[Dataset entries]

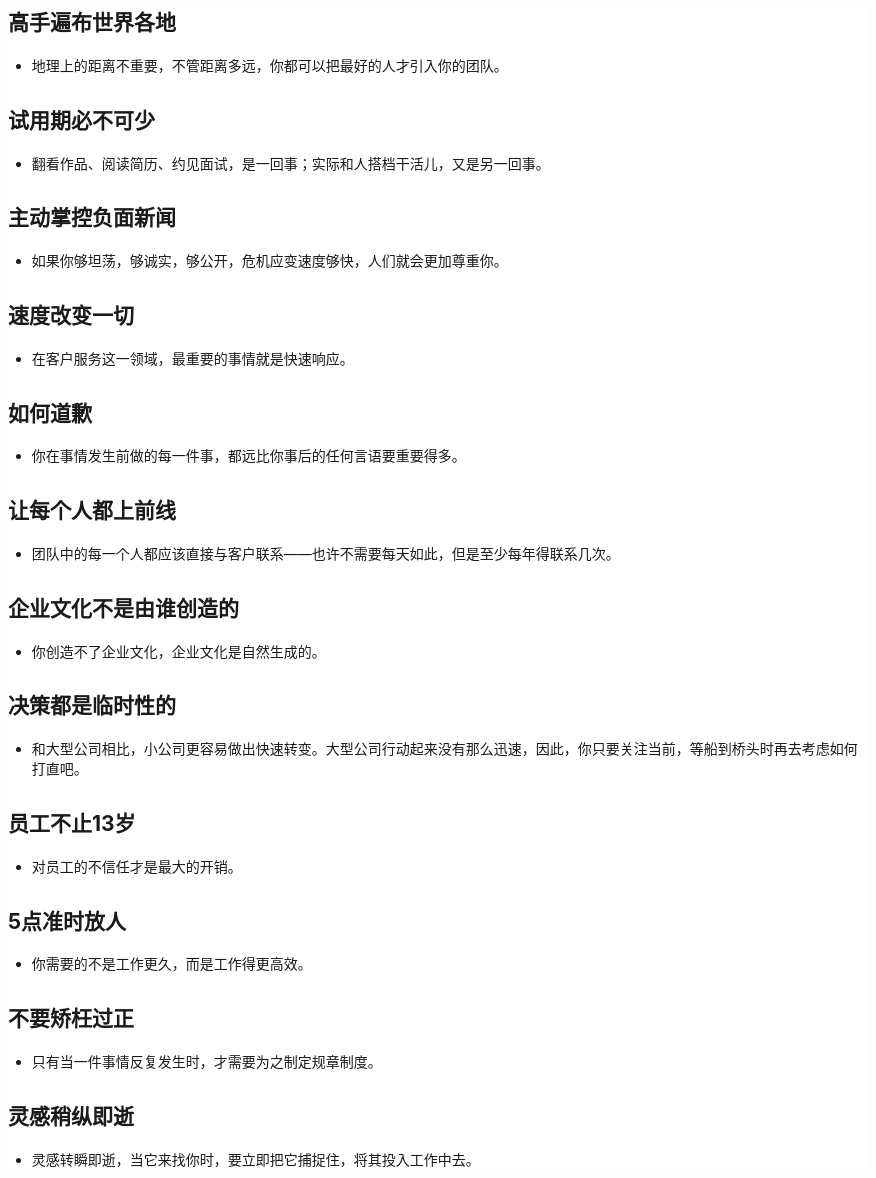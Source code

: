 ## 高手遍布世界各地

- 地理上的距离不重要，不管距离多远，你都可以把最好的人才引入你的团队。

## 试用期必不可少

- 翻看作品、阅读简历、约见面试，是一回事；实际和人搭档干活儿，又是另一回事。

## 主动掌控负面新闻

- 如果你够坦荡，够诚实，够公开，危机应变速度够快，人们就会更加尊重你。

## 速度改变一切

- 在客户服务这一领域，最重要的事情就是快速响应。

## 如何道歉

- 你在事情发生前做的每一件事，都远比你事后的任何言语要重要得多。

## 让每个人都上前线

- 团队中的每一个人都应该直接与客户联系——也许不需要每天如此，但是至少每年得联系几次。

## 企业文化不是由谁创造的

- 你创造不了企业文化，企业文化是自然生成的。

## 决策都是临时性的

- 和大型公司相比，小公司更容易做出快速转变。大型公司行动起来没有那么迅速，因此，你只要关注当前，等船到桥头时再去考虑如何打直吧。

## 员工不止13岁

- 对员工的不信任才是最大的开销。

## 5点准时放人

- 你需要的不是工作更久，而是工作得更高效。

## 不要矫枉过正

- 只有当一件事情反复发生时，才需要为之制定规章制度。

## 灵感稍纵即逝

- 灵感转瞬即逝，当它来找你时，要立即把它捕捉住，将其投入工作中去。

Directions:
Output the records exactly, pictures excluded.

Problem solution:
Source code

: ## 高手遍布世界各地

- 地理上的距离不重要，不管距离多远，你都可以把最好的人才引入你的团队。

## 试用期必不可少

- 翻看作品、阅读简历、约见面试，是一回事；实际和人搭档干活儿，又是另一回事。

## 主动掌控负面新闻

- 如果你够坦荡，够诚实，够公开，危机应变速度够快，人们就会更加尊重你。

## 速度改变一切

- 在客户服务这一领域，最重要的事情就是快速响应。

## 如何道歉

- 你在事情发生前做的每一件事，都远比你事后的任何言语要重要得多。

## 让每个人都上前线

- 团队中的每一个人都应该直接与客户联系——也许不需要每天如此，但是至少每年得联系几次。

## 企业文化不是由谁创造的

- 你创造不了企业文化，企业文化是自然生成的。

## 决策都是临时性的

- 和大型公司相比，小公司更容易做出快速转变。大型公司行动起来没有那么迅速，因此，你只要关注当前，等船到桥头时再去考虑如何打直吧。

## 员工不止13岁

- 对员工的不信任才是最大的开销。

## 5点准时放人

- 你需要的不是工作更久，而是工作得更高效。

## 不要矫枉过正

- 只有当一件事情反复发生时，才需要为之制定规章制度。

## 灵感稍纵即逝

- 灵感转瞬即逝，当它来找你时，要立即把它捕捉住，将其投入工作中去。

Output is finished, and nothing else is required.